Nesse sentido, faço uma observação também relacionada à dissertação que estou construindo, pensando na dimensão ambiental, comunicacional e educacional do desenvolvimento. Tratando sobre a questão ambiental, o desenvolvimento sustentável passa necessariamente por um projeto de globalização alternativa, que possa viabilizar outras formas de economia, como vemos em cooperativas, movimentos sociais, economia solidária, empreendedorismo social e inovação social. Podemos nos questionar se realmente a sociedade vem dialogando com seu entorno e com a natureza, pois são muitos os problemas relacionados ao antropoceno e ao capitalismo de crise, que vê nos desastres naturais ou econômicos mais chances de crescer e expandir seu domínio.
A questão não é uma natureza intocada, mas um projeto econômico e social que ande junto com a natureza. Em todo período da história houveram conquistas e avanços, mas o preço foi alto demais. A redução de estoques de riqueza, os efeitos da degradação ambiental e os interesses das futuras gerações não são pensados no PIB. Conforme estou adentrando nos assuntos discutidos na dissertação, percebi que existem projetos acontecendo que envolvem a questão ambiental, a educação e a comunicação. Em alguns trabalhos acadêmicos essas iniciativas são tratadas como educomunicação socioambiental.
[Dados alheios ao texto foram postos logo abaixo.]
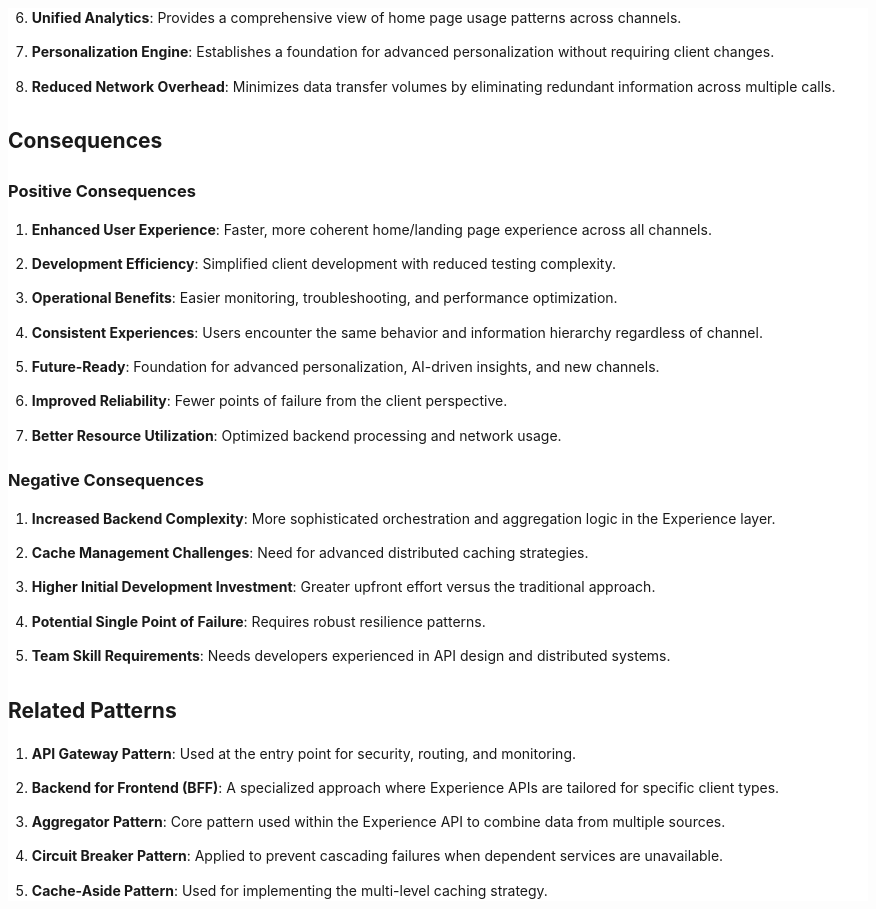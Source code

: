 6. **Unified Analytics**: Provides a comprehensive view of home page usage patterns across channels.

7. **Personalization Engine**: Establishes a foundation for advanced personalization without requiring client changes.

8. **Reduced Network Overhead**: Minimizes data transfer volumes by eliminating redundant information across multiple calls.

## Consequences

### Positive Consequences

1. **Enhanced User Experience**: Faster, more coherent home/landing page experience across all channels.

2. **Development Efficiency**: Simplified client development with reduced testing complexity.

3. **Operational Benefits**: Easier monitoring, troubleshooting, and performance optimization.

4. **Consistent Experiences**: Users encounter the same behavior and information hierarchy regardless of channel.

5. **Future-Ready**: Foundation for advanced personalization, AI-driven insights, and new channels.

6. **Improved Reliability**: Fewer points of failure from the client perspective.

7. **Better Resource Utilization**: Optimized backend processing and network usage.

### Negative Consequences

1. **Increased Backend Complexity**: More sophisticated orchestration and aggregation logic in the Experience layer.

2. **Cache Management Challenges**: Need for advanced distributed caching strategies.

3. **Higher Initial Development Investment**: Greater upfront effort versus the traditional approach.

4. **Potential Single Point of Failure**: Requires robust resilience patterns.

5. **Team Skill Requirements**: Needs developers experienced in API design and distributed systems.

## Related Patterns

1. **API Gateway Pattern**: Used at the entry point for security, routing, and monitoring.

2. **Backend for Frontend (BFF)**: A specialized approach where Experience APIs are tailored for specific client types.

3. **Aggregator Pattern**: Core pattern used within the Experience API to combine data from multiple sources.

4. **Circuit Breaker Pattern**: Applied to prevent cascading failures when dependent services are unavailable.

5. **Cache-Aside Pattern**: Used for implementing the multi-level caching strategy.
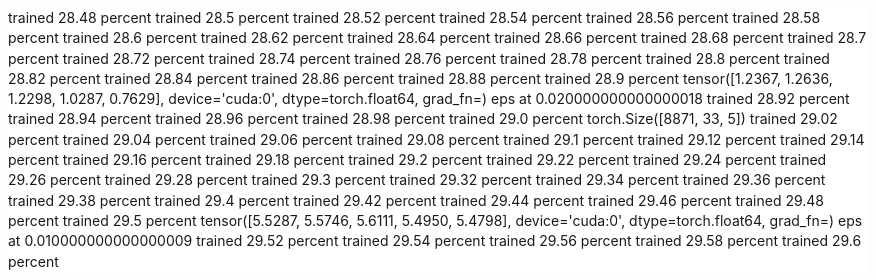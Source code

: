 trained 28.48 percent
trained 28.5 percent
trained 28.52 percent
trained 28.54 percent
trained 28.56 percent
trained 28.58 percent
trained 28.6 percent
trained 28.62 percent
trained 28.64 percent
trained 28.66 percent
trained 28.68 percent
trained 28.7 percent
trained 28.72 percent
trained 28.74 percent
trained 28.76 percent
trained 28.78 percent
trained 28.8 percent
trained 28.82 percent
trained 28.84 percent
trained 28.86 percent
trained 28.88 percent
trained 28.9 percent
tensor([1.2367, 1.2636, 1.2298, 1.0287, 0.7629], device='cuda:0',
       dtype=torch.float64, grad_fn=<SelectBackward>)
eps at 0.020000000000000018
trained 28.92 percent
trained 28.94 percent
trained 28.96 percent
trained 28.98 percent
trained 29.0 percent
torch.Size([8871, 33, 5])
trained 29.02 percent
trained 29.04 percent
trained 29.06 percent
trained 29.08 percent
trained 29.1 percent
trained 29.12 percent
trained 29.14 percent
trained 29.16 percent
trained 29.18 percent
trained 29.2 percent
trained 29.22 percent
trained 29.24 percent
trained 29.26 percent
trained 29.28 percent
trained 29.3 percent
trained 29.32 percent
trained 29.34 percent
trained 29.36 percent
trained 29.38 percent
trained 29.4 percent
trained 29.42 percent
trained 29.44 percent
trained 29.46 percent
trained 29.48 percent
trained 29.5 percent
tensor([5.5287, 5.5746, 5.6111, 5.4950, 5.4798], device='cuda:0',
       dtype=torch.float64, grad_fn=<SelectBackward>)
eps at 0.010000000000000009
trained 29.52 percent
trained 29.54 percent
trained 29.56 percent
trained 29.58 percent
trained 29.6 percent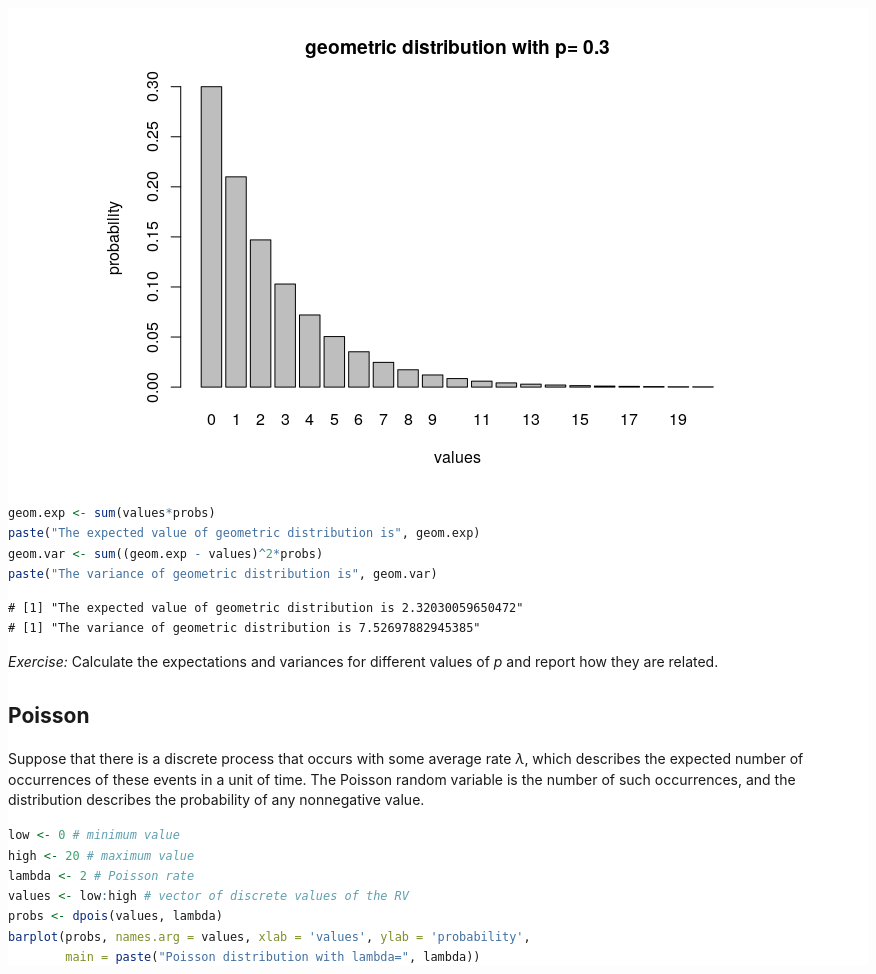 <img src="distributions_files/figure-markdown_github/unnamed-chunk-5-1.png" style="display: block; margin: auto;" />

``` r
geom.exp <- sum(values*probs)
paste("The expected value of geometric distribution is", geom.exp)
geom.var <- sum((geom.exp - values)^2*probs)
paste("The variance of geometric distribution is", geom.var)
```

    # [1] "The expected value of geometric distribution is 2.32030059650472"
    # [1] "The variance of geometric distribution is 7.52697882945385"

*Exercise:* Calculate the expectations and variances for different values of *p* and report how they are related.

Poisson
-------

Suppose that there is a discrete process that occurs with some average rate *λ*, which describes the expected number of occurrences of these events in a unit of time. The Poisson random variable is the number of such occurrences, and the distribution describes the probability of any nonnegative value.

``` r
low <- 0 # minimum value
high <- 20 # maximum value
lambda <- 2 # Poisson rate
values <- low:high # vector of discrete values of the RV
probs <- dpois(values, lambda)
barplot(probs, names.arg = values, xlab = 'values', ylab = 'probability',
        main = paste("Poisson distribution with lambda=", lambda))
```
O que quero deixar como reflexão aos colegas de grupo de pesquisa e possíveis leitores deste texto, é a importância de introduzir temas relacionados às realidades dos estudantes, que possam identificar o que está dando certo, o que pode ser feito e os problemas que precisam ser discutidos. No cenário que investigo, por exemplo, a Ayni está localizada na cidade de Guaporé e em toda a região existem lavouras de milho, soja, uva, árvores de corte, entre outros. Muitos dos locais de plantio antes tinham fontes de água potável, que foram extintas em nome da maior produção, tendo em vista que as fontes necessitam de uma margem segura com árvores no entorno, o que tomaria algum espaço das lavouras.
Porém, hoje, alguns produtores já percebem o problema que foi causado, pois em tempos de seca não apenas a plantação carece de água, como os animais e as pessoas também. Projetos de educomunicação socioambiental podem justamente operar neste sentido, propondo debates sobre agricultura regenerativa, cuidados com agrotóxicos e o destino correto do lixo. Como relato pessoal, morando no interior com muitas alternativas possíveis de preservação, ainda presencio descaso das comunidades quanto ao lixo e cuidados com a dengue, por exemplo. Acredito que unindo educação e comunicação essa realidade pode ser transformada. O processo de conscientização é longo e permanente, mas tenho fé que persistir na educação desde a infância, vale a pena.